Buffet menus usually require an array of Butlered and stationary foods which precede the buffet meal set up. Seating is usually provided for all guests, depending on the menu selections. Generally buffet service will require fewer Waitstaff than for seated meals. Coffee and tea service will be presented on a separate table, perhaps along with the dessert choices, or may be served tableside when plated.
"Stations"
Food stations are often selected by various food groups or themes. You may opt for a pasta bar and a carving station with some vegetarian options, satisfying all your guest's needs. Butlered Hors d Oeuvres will typically be offered as the stations are being prepared for service.
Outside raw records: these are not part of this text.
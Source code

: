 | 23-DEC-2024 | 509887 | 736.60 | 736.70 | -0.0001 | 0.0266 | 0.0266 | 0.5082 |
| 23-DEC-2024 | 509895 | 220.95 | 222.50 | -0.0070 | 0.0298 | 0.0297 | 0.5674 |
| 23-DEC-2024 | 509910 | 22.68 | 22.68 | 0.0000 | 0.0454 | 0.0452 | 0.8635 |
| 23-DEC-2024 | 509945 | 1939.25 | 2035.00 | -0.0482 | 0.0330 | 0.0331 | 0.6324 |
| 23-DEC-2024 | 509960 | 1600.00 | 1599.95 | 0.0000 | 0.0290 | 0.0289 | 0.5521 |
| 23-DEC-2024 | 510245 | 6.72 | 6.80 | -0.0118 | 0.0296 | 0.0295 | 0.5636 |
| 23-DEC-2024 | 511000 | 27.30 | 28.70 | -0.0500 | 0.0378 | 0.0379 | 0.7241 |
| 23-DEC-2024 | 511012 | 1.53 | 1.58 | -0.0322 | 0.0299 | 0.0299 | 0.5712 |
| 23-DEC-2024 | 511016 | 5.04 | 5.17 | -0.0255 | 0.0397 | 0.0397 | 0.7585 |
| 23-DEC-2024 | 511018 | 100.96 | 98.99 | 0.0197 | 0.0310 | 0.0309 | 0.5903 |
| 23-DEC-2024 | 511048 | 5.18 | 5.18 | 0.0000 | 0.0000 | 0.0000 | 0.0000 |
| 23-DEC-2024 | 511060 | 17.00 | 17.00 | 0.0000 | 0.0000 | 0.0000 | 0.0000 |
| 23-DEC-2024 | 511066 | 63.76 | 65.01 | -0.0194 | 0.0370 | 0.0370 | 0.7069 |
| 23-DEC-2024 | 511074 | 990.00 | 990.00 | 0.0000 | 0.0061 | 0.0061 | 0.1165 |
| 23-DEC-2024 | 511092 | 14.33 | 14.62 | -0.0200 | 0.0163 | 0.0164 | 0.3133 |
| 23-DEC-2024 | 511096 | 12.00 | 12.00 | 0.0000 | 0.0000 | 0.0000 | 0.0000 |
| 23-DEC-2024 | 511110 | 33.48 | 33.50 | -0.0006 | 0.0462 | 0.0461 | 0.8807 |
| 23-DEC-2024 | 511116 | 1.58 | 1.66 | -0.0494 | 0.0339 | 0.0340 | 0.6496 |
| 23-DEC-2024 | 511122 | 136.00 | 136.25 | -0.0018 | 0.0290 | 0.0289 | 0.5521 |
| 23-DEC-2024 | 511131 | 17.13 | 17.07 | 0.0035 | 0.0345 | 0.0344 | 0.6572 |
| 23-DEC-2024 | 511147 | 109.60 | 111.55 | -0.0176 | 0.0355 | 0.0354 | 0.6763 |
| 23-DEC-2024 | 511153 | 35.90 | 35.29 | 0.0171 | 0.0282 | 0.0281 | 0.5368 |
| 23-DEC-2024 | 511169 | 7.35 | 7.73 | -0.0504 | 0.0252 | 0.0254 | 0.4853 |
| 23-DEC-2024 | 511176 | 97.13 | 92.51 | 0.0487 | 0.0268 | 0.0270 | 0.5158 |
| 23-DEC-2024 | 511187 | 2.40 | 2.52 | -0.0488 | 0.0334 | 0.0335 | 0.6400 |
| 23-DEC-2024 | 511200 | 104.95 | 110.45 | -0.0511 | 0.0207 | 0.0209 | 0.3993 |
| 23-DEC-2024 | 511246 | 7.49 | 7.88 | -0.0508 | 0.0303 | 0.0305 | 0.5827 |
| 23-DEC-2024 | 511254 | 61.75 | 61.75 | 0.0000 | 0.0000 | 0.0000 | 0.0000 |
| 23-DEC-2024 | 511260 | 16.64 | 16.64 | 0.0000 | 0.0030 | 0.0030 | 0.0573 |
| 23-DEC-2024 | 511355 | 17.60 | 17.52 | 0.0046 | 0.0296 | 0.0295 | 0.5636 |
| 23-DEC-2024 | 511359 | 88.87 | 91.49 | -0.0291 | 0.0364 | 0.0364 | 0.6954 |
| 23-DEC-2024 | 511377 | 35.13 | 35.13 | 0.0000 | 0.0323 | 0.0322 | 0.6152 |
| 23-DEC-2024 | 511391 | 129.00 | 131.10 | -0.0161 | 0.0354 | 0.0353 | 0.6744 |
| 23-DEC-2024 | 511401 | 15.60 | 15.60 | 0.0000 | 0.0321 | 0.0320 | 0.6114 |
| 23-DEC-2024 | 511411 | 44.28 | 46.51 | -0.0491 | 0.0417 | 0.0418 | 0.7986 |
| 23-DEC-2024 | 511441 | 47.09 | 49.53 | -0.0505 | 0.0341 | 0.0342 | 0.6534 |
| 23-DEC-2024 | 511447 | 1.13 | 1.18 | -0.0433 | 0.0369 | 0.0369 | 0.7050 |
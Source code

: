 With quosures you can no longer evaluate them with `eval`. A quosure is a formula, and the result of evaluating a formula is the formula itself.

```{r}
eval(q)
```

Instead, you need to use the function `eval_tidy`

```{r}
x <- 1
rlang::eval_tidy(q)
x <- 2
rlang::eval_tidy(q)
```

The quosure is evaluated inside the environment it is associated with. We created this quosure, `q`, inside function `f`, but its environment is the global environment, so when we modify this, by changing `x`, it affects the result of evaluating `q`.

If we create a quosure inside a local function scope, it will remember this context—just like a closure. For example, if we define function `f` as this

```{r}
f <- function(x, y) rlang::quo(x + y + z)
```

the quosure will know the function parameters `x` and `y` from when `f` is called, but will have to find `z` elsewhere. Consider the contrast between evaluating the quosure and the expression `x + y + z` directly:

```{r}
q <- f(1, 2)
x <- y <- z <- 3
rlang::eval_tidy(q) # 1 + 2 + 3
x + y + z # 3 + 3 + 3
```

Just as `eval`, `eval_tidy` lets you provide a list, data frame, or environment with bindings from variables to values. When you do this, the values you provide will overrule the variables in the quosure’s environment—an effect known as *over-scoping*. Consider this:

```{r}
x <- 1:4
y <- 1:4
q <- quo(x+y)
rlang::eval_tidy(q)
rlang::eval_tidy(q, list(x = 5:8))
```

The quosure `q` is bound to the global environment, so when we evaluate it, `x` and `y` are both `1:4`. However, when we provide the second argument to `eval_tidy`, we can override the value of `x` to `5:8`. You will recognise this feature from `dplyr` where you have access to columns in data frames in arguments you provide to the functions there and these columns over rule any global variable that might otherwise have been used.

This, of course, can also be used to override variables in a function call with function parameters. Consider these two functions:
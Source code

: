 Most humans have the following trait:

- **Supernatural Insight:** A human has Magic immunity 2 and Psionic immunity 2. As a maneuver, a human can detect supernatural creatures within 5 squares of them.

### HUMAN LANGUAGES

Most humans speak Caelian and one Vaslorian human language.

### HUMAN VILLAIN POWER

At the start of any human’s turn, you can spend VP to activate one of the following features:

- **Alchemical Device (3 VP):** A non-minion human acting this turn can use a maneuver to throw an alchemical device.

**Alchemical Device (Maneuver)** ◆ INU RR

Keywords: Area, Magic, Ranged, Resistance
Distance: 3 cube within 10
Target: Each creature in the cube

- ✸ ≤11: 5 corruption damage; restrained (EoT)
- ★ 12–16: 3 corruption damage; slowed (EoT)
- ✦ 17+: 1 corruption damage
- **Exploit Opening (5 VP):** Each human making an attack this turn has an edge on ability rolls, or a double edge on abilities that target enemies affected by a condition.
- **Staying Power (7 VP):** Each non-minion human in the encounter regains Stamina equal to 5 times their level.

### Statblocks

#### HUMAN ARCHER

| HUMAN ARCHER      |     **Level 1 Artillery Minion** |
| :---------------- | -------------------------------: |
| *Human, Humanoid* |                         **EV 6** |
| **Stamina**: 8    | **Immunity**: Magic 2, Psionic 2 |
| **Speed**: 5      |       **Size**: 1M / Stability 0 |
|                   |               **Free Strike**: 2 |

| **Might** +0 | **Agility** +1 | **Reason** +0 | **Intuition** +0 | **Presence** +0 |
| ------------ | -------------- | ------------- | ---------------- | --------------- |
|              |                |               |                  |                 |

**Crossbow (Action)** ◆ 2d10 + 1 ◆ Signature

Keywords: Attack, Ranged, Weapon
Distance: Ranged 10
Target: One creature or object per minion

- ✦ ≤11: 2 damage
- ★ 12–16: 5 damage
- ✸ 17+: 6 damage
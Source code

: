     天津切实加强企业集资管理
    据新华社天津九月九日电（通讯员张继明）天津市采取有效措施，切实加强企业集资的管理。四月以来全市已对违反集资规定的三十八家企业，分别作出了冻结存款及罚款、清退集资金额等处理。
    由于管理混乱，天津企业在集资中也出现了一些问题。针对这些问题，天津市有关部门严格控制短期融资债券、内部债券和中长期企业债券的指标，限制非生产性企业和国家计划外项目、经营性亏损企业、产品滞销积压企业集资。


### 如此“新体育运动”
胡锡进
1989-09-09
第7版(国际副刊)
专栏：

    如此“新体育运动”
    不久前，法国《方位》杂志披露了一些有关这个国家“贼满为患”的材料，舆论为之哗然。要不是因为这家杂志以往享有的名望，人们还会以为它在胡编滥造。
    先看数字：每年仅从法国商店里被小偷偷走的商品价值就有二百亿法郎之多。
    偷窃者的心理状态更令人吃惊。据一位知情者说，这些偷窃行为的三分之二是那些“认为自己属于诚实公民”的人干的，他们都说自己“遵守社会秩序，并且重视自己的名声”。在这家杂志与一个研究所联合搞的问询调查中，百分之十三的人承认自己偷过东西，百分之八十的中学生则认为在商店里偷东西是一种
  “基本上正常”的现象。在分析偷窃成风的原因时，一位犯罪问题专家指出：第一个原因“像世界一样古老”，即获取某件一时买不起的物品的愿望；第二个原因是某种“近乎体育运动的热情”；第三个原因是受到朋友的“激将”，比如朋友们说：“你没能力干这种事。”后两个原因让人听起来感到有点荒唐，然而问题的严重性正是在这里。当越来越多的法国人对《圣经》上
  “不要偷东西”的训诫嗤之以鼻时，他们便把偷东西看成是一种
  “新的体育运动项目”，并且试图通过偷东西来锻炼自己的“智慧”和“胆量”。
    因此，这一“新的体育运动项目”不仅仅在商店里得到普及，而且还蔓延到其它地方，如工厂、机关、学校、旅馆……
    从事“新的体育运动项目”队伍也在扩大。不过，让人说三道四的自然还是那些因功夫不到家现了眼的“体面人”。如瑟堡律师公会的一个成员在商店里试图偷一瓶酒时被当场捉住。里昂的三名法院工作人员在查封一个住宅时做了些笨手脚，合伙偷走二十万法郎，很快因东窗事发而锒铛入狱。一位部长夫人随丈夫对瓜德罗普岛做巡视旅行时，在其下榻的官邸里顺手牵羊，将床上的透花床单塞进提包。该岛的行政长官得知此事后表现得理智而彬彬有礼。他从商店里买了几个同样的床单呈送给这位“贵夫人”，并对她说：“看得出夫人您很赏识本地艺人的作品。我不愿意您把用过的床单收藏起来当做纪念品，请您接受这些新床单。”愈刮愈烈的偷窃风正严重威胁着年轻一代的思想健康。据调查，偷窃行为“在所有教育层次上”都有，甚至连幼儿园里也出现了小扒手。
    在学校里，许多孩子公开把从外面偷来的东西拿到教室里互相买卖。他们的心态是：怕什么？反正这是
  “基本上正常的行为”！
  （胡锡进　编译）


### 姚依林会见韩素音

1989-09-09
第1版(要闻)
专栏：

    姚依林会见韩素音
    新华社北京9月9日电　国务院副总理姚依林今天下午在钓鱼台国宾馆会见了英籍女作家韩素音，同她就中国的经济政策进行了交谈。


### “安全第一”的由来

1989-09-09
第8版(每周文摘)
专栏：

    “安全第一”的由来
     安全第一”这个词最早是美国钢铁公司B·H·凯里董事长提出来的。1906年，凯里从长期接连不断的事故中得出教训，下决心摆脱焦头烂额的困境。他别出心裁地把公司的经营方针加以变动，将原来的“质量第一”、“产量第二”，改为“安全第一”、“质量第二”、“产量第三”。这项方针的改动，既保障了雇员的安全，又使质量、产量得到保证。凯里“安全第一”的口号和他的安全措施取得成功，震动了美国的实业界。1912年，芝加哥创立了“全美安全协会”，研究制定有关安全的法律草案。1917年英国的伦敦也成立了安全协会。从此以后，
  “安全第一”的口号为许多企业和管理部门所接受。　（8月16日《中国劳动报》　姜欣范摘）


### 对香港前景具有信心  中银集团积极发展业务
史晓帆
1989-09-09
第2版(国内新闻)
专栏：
Since seating is not mandatory for each guest, stations can be a a creative way of encouraging dancing and mingling while enjoying cocktails.
"Seated Served"
Sit down meals will be preceded by Butlered and stationary Hors d Oeuvres which should last approximately an hour. You may opt for foods to be served in various courses or simply a plated salad or appetizer, followed by the entrée. Coffee, tea and desserts are served tableside. Typically served meals require additional Waitstaff.